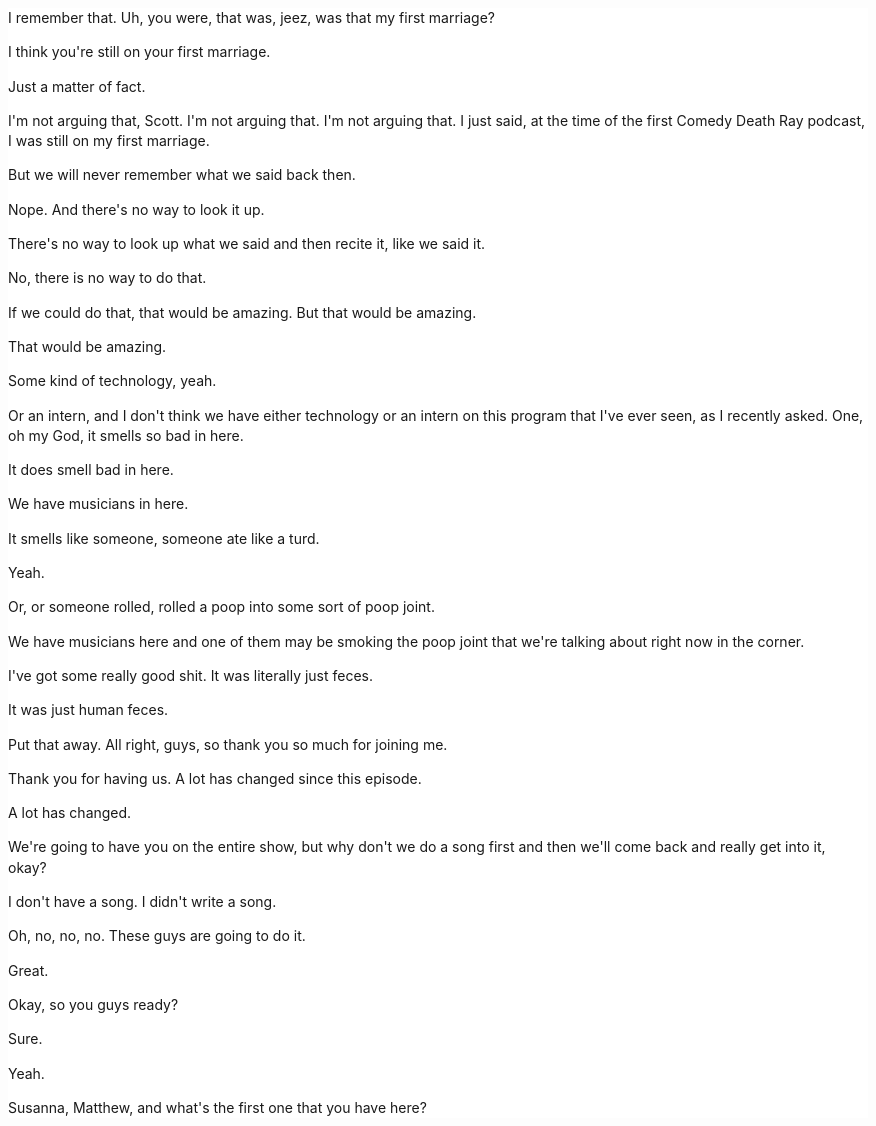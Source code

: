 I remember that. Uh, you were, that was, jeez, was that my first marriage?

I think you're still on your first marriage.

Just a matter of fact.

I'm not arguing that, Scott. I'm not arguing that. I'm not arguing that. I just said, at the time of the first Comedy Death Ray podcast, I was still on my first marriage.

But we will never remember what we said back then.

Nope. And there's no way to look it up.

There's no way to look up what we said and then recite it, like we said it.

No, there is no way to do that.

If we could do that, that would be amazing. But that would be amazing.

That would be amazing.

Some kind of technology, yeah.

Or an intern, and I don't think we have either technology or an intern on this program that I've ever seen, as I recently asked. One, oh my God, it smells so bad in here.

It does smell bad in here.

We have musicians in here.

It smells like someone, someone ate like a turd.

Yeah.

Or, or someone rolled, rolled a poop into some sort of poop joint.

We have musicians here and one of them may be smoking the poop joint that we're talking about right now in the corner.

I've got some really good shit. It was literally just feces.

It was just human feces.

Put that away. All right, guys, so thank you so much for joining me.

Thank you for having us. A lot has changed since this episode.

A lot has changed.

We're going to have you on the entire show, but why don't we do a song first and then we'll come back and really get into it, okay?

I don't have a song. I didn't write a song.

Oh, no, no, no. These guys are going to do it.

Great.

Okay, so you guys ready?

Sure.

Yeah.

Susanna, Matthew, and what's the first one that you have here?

++++

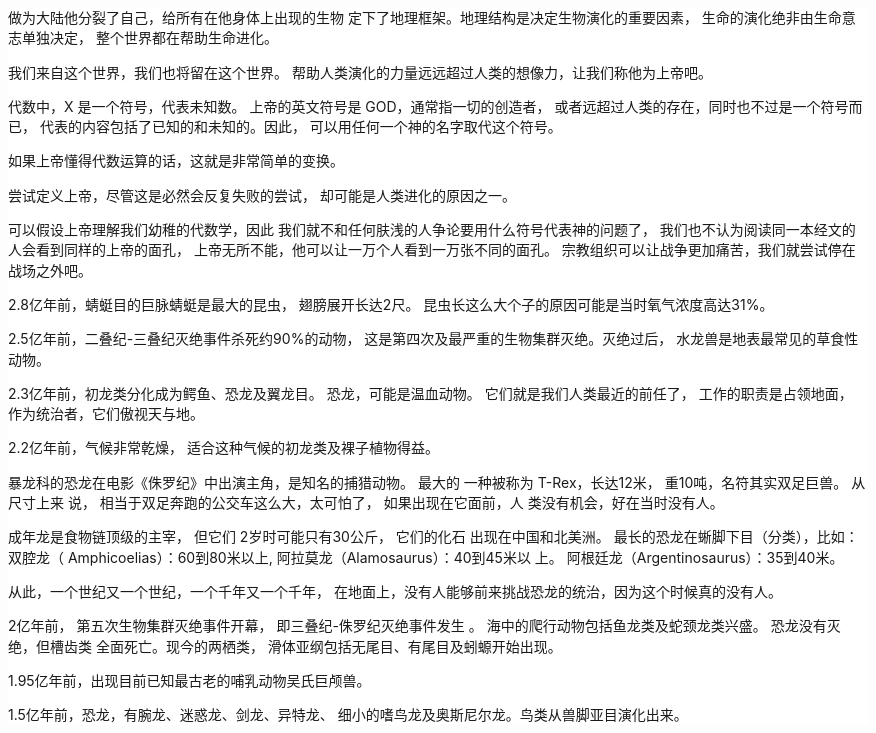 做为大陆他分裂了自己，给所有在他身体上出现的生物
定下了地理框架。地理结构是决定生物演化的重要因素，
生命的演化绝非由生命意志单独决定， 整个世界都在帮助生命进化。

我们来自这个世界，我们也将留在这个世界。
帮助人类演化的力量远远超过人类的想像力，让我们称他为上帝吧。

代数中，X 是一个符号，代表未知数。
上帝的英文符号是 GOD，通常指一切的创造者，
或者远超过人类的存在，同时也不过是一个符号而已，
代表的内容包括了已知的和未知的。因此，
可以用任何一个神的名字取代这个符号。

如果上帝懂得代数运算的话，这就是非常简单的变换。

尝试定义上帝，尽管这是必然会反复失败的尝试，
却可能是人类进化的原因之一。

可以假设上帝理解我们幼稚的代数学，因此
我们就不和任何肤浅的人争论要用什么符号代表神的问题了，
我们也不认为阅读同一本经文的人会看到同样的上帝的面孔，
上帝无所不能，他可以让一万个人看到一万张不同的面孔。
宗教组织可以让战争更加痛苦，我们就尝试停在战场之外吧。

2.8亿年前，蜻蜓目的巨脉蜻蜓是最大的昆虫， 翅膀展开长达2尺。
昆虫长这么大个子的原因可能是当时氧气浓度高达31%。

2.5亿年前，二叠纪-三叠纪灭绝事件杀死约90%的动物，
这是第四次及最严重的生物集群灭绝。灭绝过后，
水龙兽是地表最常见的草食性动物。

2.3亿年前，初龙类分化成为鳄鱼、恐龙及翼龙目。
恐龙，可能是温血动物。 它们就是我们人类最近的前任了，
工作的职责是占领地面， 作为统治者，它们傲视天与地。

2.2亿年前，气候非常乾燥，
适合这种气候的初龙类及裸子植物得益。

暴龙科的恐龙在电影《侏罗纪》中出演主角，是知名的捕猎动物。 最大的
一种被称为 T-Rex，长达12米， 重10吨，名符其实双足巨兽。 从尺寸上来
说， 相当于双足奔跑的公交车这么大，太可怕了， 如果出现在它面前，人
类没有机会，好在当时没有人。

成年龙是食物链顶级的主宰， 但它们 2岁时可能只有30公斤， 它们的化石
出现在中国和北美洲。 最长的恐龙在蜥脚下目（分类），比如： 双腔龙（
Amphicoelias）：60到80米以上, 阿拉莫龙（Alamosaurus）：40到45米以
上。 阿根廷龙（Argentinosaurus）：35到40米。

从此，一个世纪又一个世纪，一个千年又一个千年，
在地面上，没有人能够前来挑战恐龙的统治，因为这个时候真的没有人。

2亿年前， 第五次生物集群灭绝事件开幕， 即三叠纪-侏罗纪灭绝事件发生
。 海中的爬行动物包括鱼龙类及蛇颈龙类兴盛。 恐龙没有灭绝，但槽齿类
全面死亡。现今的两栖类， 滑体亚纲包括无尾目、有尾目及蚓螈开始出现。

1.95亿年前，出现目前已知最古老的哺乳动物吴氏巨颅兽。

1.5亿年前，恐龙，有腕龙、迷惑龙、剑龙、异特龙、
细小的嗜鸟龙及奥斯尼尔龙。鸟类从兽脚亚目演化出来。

++++

→ **ABOUT THIS EXERCISE**
Copy only what lies between the line with "Source code" and the line with "We're going to", those two lines included, exactly as given above; pictures stay out.

→ **EXPECTED OUTPUT**
Source code

: I remember that. Uh, you were, that was, jeez, was that my first marriage?

I think you're still on your first marriage.

Just a matter of fact.

I'm not arguing that, Scott. I'm not arguing that. I'm not arguing that. I just said, at the time of the first Comedy Death Ray podcast, I was still on my first marriage.

But we will never remember what we said back then.

Nope. And there's no way to look it up.

There's no way to look up what we said and then recite it, like we said it.

No, there is no way to do that.

If we could do that, that would be amazing. But that would be amazing.

That would be amazing.

Some kind of technology, yeah.

Or an intern, and I don't think we have either technology or an intern on this program that I've ever seen, as I recently asked. One, oh my God, it smells so bad in here.

It does smell bad in here.

We have musicians in here.

It smells like someone, someone ate like a turd.

Yeah.

Or, or someone rolled, rolled a poop into some sort of poop joint.

We have musicians here and one of them may be smoking the poop joint that we're talking about right now in the corner.

I've got some really good shit. It was literally just feces.

It was just human feces.

Put that away. All right, guys, so thank you so much for joining me.

Thank you for having us. A lot has changed since this episode.

A lot has changed.

We're going to have you on the entire show, but why don't we do a song first and then we'll come back and really get into it, okay?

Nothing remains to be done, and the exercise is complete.